By this metric, J&J Snack Foods Corp. (JJSF) is the more undervalued stock at a PEG of 0. 64x versus Norwood Financial Corp. 's 1. 13x. A PEG below 1. 0 is traditionally considered the threshold for growth-adjusted undervaluation. On forward earnings alone, Norwood Financial Corp. (NWFL) trades at 8. 7x forward P/E versus 18. 2x for J&J Snack Foods Corp. — 9. 5x cheaper on a one-year earnings basis.
08Which pays a better dividend — JJSF or RMCF or NWFL?
In this comparison, NWFL (4.
2% yield), JJSF (4. 0% yield) pay a dividend.
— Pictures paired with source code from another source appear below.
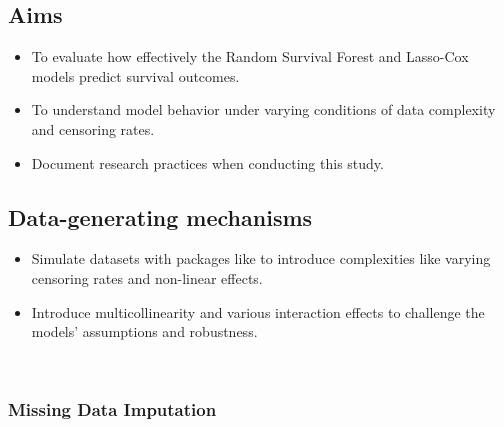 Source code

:\subsection{Aims}
\begin{itemize} 
\item To evaluate how effectively the Random Survival Forest and Lasso-Cox models predict survival outcomes.
\item To understand model behavior under varying conditions of data complexity and censoring rates.
\item Document research practices when conducting this study.
\end{itemize}

\subsection{Data-generating mechanisms}
\begin{itemize}
\item Simulate datasets with packages like \parencite{davidson-pilon_lifelines_2024} to introduce complexities like varying censoring rates and non-linear effects.
\item Introduce multicollinearity and various interaction effects to challenge the models' assumptions and robustness.
\end{itemize}
\
\subsubsection*{Missing Data Imputation}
RMCF does not pay a meaningful dividend and should not be held primarily for income.
09Is JJSF or RMCF or NWFL better for a retirement portfolio?
For long-horizon retirement investors, J&J Snack Foods Corp.
(JJSF) is the stronger choice — it scores higher on the combination of lower volatility, dividend reliability, and long-term compounding (low volatility (β 0. 15), 4. 0% yield). Both have compounded well over 10 years (JJSF: -2. 3%, RMCF: -55. 1%), confirming both are viable long-term holds — but the lower-volatility option typically results in less emotional selling during corrections. Retirement portfolios generally favour predictability over maximum returns. Consult a financial advisor before making allocation decisions.
10What are the main differences between JJSF and RMCF and NWFL?
These companies operate in different sectors (JJSF (Consumer Defensive) and RMCF (Consumer Defensive) and NWFL (Financial Services)), which means they face different economic cycles, regulatory environments, and macro sensitivities — making direct comparison nuanced.
In terms of investment character: JJSF is a small-cap income-oriented stock; RMCF is a small-cap quality compounder stock; NWFL is a small-cap high-growth stock. JJSF, NWFL pay a dividend while RMCF does not, making them suitable for different income and tax situations. These fundamental differences mean investors should not choose between them on a single metric — the "better stock" depends entirely on which of these characteristics aligns with your investment strategy.